What’s the relationship between domain-specific pr...
# thinking-together
c
What’s the relationship between domain-specific programing (i.e DSLs) and end-user programming?
k
End users care more about their domain than about programming. A DSL is a step towards the point of view of a domain expert.
c
Thanks for sharing @Konrad Hinsen, I’m trying to tease out the differences between the two! Some follow up questions: Is end user programming inherently domain specific? What is the boundary between a domain expert vs. an end user?
k
First, a warning: I really dislike the term "end user". End of what?
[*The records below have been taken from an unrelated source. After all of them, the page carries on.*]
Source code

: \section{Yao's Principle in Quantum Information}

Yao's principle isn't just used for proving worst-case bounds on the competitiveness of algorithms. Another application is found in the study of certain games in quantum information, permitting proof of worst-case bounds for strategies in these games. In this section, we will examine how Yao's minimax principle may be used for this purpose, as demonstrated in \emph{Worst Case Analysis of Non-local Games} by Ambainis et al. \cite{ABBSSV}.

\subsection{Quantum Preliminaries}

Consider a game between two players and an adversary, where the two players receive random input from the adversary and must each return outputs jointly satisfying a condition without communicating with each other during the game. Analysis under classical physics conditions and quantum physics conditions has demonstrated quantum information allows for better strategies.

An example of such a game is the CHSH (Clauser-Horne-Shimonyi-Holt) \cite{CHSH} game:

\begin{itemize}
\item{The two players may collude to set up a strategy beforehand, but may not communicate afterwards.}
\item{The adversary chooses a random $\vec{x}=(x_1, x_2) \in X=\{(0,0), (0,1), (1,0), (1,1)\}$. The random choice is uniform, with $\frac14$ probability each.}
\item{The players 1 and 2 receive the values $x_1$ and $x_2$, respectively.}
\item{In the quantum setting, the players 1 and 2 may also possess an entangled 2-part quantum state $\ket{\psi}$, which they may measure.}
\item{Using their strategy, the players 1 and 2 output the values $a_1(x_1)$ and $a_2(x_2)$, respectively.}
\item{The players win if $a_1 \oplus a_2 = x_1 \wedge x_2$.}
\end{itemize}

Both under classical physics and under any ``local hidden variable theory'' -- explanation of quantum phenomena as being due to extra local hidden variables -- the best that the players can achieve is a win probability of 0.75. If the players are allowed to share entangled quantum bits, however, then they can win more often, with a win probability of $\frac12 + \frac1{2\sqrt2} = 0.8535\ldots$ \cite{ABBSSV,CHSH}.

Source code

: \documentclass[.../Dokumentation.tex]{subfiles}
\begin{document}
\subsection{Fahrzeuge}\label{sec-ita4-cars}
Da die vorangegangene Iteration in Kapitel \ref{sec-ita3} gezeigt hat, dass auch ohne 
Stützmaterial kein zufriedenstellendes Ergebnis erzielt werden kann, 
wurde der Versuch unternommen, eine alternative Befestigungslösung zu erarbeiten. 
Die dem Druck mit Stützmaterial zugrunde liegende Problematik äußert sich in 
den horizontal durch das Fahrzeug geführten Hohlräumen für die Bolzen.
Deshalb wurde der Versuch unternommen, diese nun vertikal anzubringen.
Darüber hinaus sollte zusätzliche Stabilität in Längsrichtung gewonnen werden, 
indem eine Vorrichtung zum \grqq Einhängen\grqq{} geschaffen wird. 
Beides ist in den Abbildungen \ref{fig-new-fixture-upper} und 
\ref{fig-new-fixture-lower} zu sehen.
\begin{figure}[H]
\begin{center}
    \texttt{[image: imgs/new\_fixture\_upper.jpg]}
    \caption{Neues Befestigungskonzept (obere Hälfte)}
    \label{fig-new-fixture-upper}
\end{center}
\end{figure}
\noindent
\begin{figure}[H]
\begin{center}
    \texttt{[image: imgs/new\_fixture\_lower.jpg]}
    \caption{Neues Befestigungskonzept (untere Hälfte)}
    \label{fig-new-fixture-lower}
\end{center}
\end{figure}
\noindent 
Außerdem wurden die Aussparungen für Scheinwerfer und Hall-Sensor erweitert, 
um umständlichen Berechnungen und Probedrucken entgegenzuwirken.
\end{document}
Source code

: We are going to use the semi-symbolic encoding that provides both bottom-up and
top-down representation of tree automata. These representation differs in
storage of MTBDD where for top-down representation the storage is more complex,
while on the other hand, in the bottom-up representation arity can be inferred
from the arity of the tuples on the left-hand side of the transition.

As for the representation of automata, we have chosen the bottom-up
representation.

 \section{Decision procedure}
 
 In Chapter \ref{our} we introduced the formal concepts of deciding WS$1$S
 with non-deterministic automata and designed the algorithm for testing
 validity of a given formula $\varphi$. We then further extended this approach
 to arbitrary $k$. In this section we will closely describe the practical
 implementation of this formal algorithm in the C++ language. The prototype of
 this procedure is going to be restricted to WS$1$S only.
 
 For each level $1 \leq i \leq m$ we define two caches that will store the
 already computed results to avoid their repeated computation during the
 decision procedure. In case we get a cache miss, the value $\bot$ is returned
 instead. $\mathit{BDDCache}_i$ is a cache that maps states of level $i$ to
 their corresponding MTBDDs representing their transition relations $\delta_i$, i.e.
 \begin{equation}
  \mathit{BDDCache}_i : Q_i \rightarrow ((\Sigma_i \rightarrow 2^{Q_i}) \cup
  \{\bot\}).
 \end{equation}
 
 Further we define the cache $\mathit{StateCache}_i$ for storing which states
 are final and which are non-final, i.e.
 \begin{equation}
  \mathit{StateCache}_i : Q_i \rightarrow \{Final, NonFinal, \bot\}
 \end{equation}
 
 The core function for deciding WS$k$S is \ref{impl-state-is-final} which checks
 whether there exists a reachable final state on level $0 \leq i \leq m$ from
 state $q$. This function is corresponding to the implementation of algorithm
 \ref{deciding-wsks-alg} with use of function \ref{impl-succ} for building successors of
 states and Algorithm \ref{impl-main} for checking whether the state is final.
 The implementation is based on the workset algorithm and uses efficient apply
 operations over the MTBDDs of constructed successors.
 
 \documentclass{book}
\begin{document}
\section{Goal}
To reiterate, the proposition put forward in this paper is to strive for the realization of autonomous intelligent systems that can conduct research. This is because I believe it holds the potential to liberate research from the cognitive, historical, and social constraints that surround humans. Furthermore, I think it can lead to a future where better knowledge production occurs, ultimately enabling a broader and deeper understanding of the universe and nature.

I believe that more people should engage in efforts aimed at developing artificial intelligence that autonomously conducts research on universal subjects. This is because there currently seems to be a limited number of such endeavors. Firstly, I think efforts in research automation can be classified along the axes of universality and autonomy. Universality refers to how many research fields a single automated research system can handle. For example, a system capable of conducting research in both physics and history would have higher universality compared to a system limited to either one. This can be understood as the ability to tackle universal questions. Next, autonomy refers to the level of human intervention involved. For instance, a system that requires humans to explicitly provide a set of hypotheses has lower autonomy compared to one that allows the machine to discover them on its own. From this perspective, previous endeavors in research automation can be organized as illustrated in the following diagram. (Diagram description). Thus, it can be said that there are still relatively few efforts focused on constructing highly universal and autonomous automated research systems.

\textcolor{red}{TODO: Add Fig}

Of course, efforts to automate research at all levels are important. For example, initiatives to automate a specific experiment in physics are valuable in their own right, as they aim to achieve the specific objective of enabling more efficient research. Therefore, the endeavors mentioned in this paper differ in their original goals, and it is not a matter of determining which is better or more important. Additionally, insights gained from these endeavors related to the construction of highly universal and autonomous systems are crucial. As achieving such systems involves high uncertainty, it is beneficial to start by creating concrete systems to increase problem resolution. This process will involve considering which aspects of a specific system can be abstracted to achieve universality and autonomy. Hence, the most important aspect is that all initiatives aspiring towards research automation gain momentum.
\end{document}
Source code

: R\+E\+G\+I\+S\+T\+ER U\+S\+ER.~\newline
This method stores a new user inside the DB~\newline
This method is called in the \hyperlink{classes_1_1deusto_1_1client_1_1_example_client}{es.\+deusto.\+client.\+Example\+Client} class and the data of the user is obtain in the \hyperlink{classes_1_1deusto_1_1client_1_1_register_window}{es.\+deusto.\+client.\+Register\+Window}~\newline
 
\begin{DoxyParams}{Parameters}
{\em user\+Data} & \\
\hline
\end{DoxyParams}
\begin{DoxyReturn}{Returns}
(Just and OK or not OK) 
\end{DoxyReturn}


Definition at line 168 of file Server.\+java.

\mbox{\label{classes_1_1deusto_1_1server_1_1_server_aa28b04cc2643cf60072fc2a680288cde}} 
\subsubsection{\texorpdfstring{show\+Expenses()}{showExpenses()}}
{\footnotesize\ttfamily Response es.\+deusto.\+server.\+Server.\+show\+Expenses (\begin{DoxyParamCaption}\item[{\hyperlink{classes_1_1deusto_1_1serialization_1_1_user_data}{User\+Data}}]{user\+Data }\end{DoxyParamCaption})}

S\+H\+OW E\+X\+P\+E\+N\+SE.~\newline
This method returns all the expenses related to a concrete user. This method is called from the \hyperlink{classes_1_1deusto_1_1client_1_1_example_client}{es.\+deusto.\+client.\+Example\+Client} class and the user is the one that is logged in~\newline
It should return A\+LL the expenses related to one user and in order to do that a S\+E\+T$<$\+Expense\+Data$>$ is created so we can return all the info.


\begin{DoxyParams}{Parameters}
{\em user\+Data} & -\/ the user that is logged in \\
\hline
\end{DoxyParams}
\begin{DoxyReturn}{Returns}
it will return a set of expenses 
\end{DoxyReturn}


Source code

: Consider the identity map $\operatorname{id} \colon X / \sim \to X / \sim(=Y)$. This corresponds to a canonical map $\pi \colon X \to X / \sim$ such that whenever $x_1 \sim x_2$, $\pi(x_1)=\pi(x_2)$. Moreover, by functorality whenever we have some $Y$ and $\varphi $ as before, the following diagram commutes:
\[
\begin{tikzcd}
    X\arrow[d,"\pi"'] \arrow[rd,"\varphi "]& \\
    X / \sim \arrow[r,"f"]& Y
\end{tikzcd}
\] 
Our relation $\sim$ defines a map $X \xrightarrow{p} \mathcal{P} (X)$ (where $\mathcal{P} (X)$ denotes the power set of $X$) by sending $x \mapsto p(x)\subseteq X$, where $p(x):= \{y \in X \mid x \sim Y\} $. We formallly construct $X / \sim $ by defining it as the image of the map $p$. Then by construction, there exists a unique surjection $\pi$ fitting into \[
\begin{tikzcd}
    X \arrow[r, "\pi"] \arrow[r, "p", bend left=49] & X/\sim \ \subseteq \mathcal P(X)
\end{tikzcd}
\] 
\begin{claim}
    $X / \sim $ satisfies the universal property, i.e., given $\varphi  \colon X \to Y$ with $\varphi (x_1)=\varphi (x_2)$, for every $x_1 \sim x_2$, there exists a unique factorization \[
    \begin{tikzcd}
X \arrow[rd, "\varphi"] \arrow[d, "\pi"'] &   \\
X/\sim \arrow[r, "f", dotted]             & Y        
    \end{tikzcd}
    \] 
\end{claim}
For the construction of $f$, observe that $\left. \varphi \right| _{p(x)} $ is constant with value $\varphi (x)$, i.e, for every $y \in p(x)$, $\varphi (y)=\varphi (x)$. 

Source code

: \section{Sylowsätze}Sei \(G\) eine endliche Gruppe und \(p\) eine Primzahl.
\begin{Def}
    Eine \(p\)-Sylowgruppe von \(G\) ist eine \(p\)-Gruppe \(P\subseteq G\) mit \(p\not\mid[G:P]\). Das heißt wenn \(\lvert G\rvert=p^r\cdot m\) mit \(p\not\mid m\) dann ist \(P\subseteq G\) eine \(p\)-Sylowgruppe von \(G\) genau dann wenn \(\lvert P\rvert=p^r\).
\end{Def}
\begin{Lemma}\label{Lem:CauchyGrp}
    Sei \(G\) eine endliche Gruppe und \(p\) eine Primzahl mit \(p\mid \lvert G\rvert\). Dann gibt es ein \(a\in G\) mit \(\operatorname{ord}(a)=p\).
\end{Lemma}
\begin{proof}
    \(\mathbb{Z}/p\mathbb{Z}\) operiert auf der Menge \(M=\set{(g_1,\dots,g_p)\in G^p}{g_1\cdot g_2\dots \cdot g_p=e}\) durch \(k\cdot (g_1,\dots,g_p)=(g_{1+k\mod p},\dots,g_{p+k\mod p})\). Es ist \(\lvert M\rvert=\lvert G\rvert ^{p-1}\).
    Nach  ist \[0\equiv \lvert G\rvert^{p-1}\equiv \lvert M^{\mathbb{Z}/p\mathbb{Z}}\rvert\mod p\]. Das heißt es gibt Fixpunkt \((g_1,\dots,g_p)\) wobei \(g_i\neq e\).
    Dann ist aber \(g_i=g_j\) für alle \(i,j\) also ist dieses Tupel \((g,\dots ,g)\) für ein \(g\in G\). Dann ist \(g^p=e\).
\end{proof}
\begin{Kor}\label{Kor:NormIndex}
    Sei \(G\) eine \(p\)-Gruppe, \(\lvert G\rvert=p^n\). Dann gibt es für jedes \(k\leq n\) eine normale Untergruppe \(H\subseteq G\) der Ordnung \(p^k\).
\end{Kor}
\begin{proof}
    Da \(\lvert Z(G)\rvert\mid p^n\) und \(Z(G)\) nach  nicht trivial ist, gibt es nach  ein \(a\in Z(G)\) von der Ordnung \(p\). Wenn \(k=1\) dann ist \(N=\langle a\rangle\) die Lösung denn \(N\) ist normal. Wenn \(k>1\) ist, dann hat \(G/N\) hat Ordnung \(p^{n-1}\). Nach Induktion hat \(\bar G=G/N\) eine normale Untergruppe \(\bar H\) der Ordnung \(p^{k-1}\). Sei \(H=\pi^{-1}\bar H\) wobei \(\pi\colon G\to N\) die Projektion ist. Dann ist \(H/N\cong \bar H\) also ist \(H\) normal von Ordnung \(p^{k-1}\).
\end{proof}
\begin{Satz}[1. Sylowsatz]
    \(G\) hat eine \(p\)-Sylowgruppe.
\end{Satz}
That said, I see the space of what is often called "end user programming" as really two spaces: "domain expert programming", and "daily life progrmaming". The latter is to-dos, shopping lists, smart home automation, writing letters, etc. The realm of HyperCard. These two categories almost coincide with desktop vs. smartphone use today.
g
FYI Observations: • Programming = providing details to a solution in a way that even a machine can perform the steps • End-user programming = UX • Rhetorical questions: Are Spreadsheets DSLs? Are Spreadsheets UXs? What about Hypercard? • DSL == programmers’ solution to the “languages are hard to build” problem • if languages were easy to build, we wouldn’t need to bother with DSLs • we could just build micro-languages for each problem • [recursive descent parsing in the past ; now, PEG, Ohm-JS] • when doing consulting, I would always assume that my clients knew their domain better than I did • my job was to provide them with ways to automate their knowledge and give them a 10x boost in productivity • I would try to “invent” a language that mimicked the way that the clients thought about their domain, yet I tried to make every part of that “language” compilable • instructions in the form of “text” is only one kind of programming language (very 1950s) • many non-programmers use whiteboards and dry-erase markers instead of programming languages • programmers think in details and want to use all 10 fingers, users want to skip over details (“elision”) and use swipes and voice and game controllers and “easy-to-use” HCI devices • notations (aka “programming languages”) for programmers are vastly different from notations for users • example: FEDEX bar-code-reader hand-held-device marries high tech (bar codes and lasers) in an HCI that makes it easy-to-use in the field ; how was this programmed into being? Did someone have a vision then hire a bank of engineers (software and hardware architects and engineers and implementors), or, was there an easy-to-use intermediate micro-language that let the envisioner implement / mock-up the MVP without engineers? Could we have designed this more easily today?